• _About this exercise_: Take from the data every line in which the word "窗口上时" is found.
══════════════════════════════
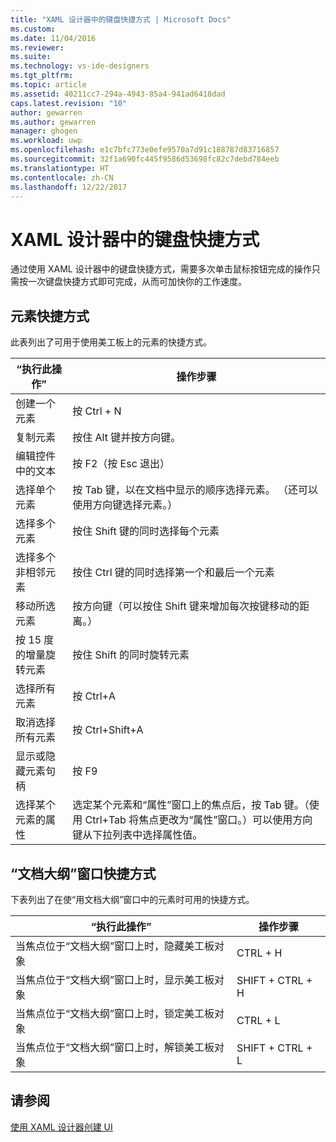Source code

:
 ```yaml
---
title: "XAML 设计器中的键盘快捷方式 | Microsoft Docs"
ms.custom: 
ms.date: 11/04/2016
ms.reviewer: 
ms.suite: 
ms.technology: vs-ide-designers
ms.tgt_pltfrm: 
ms.topic: article
ms.assetid: 40211cc7-294a-4943-85a4-941ad6418dad
caps.latest.revision: "10"
author: gewarren
ms.author: gewarren
manager: ghogen
ms.workload: uwp
ms.openlocfilehash: e1c7bfc773e0efe9570a7d91c188787d83716857
ms.sourcegitcommit: 32f1a690fc445f9586d53698fc82c7debd784eeb
ms.translationtype: HT
ms.contentlocale: zh-CN
ms.lasthandoff: 12/22/2017
---
```

# <a name="keyboard-shortcuts--for-xaml-designer"></a>XAML 设计器中的键盘快捷方式
通过使用 XAML 设计器中的键盘快捷方式，需要多次单击鼠标按钮完成的操作只需按一次键盘快捷方式即可完成，从而可加快你的工作速度。  
  
## <a name="element-shortcuts"></a>元素快捷方式  
 此表列出了可用于使用美工板上的元素的快捷方式。  
  
|“执行此操作”|操作步骤|  
|--------------------------------|-----------------|  
|创建一个元素|按 Ctrl + N|  
|复制元素|按住 Alt 键并按方向键。|  
|编辑控件中的文本|按 F2（按 Esc 退出）|  
|选择单个元素|按 Tab 键，以在文档中显示的顺序选择元素。 （还可以使用方向键选择元素。）|  
|选择多个元素|按住 Shift 键的同时选择每个元素|  
|选择多个非相邻元素|按住 Ctrl 键的同时选择第一个和最后一个元素|  
|移动所选元素|按方向键（可以按住 Shift 键来增加每次按键移动的距离。）|  
|按 15 度的增量旋转元素|按住 Shift 的同时旋转元素|  
|选择所有元素|按 Ctrl+A|  
|取消选择所有元素|按 Ctrl+Shift+A|  
|显示或隐藏元素句柄|按 F9|  
|选择某个元素的属性|选定某个元素和“属性”窗口上的焦点后，按 Tab 键。（使用 Ctrl+Tab 将焦点更改为“属性”窗口。）可以使用方向键从下拉列表中选择属性值。|  
  
## <a name="document-outline-window-shortcuts"></a>“文档大纲”窗口快捷方式  
 下表列出了在使“用文档大纲”窗口中的元素时可用的快捷方式。  
  
|“执行此操作”|操作步骤|  
|--------------------------------|-----------------|  
|当焦点位于“文档大纲”窗口上时，隐藏美工板对象|CTRL + H|  
|当焦点位于“文档大纲”窗口上时，显示美工板对象|SHIFT + CTRL + H|  
|当焦点位于“文档大纲”窗口上时，锁定美工板对象|CTRL + L|  
|当焦点位于“文档大纲”窗口上时，解锁美工板对象|SHIFT + CTRL + L|  
  
## <a name="see-also"></a>请参阅  
 [使用 XAML 设计器创建 UI](../designers/creating-a-ui-by-using-xaml-designer-in-visual-studio.md)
══════════════════════════════
• _Answer space_:
|当焦点位于“文档大纲”窗口上时，隐藏美工板对象|CTRL + H|  
|当焦点位于“文档大纲”窗口上时，显示美工板对象|SHIFT + CTRL + H|  
|当焦点位于“文档大纲”窗口上时，锁定美工板对象|CTRL + L|  
|当焦点位于“文档大纲”窗口上时，解锁美工板对象|SHIFT + CTRL + L|  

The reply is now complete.